● Required work
Print each entry verbatim.

§

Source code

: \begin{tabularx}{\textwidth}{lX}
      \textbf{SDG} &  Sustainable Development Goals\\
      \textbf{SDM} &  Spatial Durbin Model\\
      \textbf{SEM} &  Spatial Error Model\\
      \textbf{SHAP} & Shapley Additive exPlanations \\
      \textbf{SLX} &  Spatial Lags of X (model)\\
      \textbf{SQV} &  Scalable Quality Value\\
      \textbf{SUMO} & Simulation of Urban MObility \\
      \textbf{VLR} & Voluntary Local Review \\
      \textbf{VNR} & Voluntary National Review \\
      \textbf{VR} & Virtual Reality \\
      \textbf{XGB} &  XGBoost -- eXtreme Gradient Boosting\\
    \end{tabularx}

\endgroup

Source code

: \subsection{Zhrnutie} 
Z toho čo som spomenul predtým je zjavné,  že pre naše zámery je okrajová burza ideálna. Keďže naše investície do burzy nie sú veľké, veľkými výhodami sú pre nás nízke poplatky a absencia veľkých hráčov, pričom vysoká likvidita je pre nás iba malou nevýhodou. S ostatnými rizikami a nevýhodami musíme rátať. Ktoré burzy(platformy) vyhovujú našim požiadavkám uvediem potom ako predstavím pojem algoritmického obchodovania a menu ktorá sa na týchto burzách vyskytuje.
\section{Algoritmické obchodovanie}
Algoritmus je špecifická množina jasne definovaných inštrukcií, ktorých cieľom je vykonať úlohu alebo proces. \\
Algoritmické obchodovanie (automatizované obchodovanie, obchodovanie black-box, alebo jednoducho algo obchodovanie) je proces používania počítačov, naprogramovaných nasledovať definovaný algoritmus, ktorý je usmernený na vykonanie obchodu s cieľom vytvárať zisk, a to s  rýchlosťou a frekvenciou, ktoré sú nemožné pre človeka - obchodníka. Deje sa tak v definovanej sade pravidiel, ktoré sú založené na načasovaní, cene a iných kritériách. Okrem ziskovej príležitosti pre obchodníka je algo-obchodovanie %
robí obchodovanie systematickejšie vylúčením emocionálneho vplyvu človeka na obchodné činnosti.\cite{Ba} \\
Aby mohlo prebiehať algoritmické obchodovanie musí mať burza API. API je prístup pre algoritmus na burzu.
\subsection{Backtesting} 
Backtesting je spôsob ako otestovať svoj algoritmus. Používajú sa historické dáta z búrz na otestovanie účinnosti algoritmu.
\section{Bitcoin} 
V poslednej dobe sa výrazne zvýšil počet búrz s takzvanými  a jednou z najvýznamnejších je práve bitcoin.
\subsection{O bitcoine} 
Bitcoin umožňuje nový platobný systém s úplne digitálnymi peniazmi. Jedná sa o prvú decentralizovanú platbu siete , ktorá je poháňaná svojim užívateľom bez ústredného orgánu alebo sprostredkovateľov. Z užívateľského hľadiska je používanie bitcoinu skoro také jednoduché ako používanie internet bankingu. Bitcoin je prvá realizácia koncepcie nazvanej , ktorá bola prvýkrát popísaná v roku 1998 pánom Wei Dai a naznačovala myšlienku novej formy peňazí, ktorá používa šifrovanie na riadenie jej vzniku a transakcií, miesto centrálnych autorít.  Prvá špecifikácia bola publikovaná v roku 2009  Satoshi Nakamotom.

§

● Output for this exercise
Source code

: \begin{tabularx}{\textwidth}{lX}
      \textbf{SDG} &  Sustainable Development Goals\\
      \textbf{SDM} &  Spatial Durbin Model\\
      \textbf{SEM} &  Spatial Error Model\\
      \textbf{SHAP} & Shapley Additive exPlanations \\
      \textbf{SLX} &  Spatial Lags of X (model)\\
      \textbf{SQV} &  Scalable Quality Value\\
      \textbf{SUMO} & Simulation of Urban MObility \\
      \textbf{VLR} & Voluntary Local Review \\
      \textbf{VNR} & Voluntary National Review \\
      \textbf{VR} & Virtual Reality \\
      \textbf{XGB} &  XGBoost -- eXtreme Gradient Boosting\\
    \end{tabularx}

\endgroup

Source code

: \subsection{Zhrnutie} 
Z toho čo som spomenul predtým je zjavné,  že pre naše zámery je okrajová burza ideálna. Keďže naše investície do burzy nie sú veľké, veľkými výhodami sú pre nás nízke poplatky a absencia veľkých hráčov, pričom vysoká likvidita je pre nás iba malou nevýhodou. S ostatnými rizikami a nevýhodami musíme rátať. Ktoré burzy(platformy) vyhovujú našim požiadavkám uvediem potom ako predstavím pojem algoritmického obchodovania a menu ktorá sa na týchto burzách vyskytuje.
\section{Algoritmické obchodovanie}
Algoritmus je špecifická množina jasne definovaných inštrukcií, ktorých cieľom je vykonať úlohu alebo proces. \\
Algoritmické obchodovanie (automatizované obchodovanie, obchodovanie black-box, alebo jednoducho algo obchodovanie) je proces používania počítačov, naprogramovaných nasledovať definovaný algoritmus, ktorý je usmernený na vykonanie obchodu s cieľom vytvárať zisk, a to s  rýchlosťou a frekvenciou, ktoré sú nemožné pre človeka - obchodníka. Deje sa tak v definovanej sade pravidiel, ktoré sú založené na načasovaní, cene a iných kritériách. Okrem ziskovej príležitosti pre obchodníka je algo-obchodovanie %
robí obchodovanie systematickejšie vylúčením emocionálneho vplyvu človeka na obchodné činnosti.\cite{Ba} \\
Aby mohlo prebiehať algoritmické obchodovanie musí mať burza API. API je prístup pre algoritmus na burzu.
\subsection{Backtesting} 
Backtesting je spôsob ako otestovať svoj algoritmus. Používajú sa historické dáta z búrz na otestovanie účinnosti algoritmu.
\section{Bitcoin} 
V poslednej dobe sa výrazne zvýšil počet búrz s takzvanými  a jednou z najvýznamnejších je práve bitcoin.
\subsection{O bitcoine} 
Bitcoin umožňuje nový platobný systém s úplne digitálnymi peniazmi. Jedná sa o prvú decentralizovanú platbu siete , ktorá je poháňaná svojim užívateľom bez ústredného orgánu alebo sprostredkovateľov. Z užívateľského hľadiska je používanie bitcoinu skoro také jednoduché ako používanie internet bankingu. Bitcoin je prvá realizácia koncepcie nazvanej , ktorá bola prvýkrát popísaná v roku 1998 pánom Wei Dai a naznačovala myšlienku novej formy peňazí, ktorá používa šifrovanie na riadenie jej vzniku a transakcií, miesto centrálnych autorít.  Prvá špecifikácia bola publikovaná v roku 2009  Satoshi Nakamotom.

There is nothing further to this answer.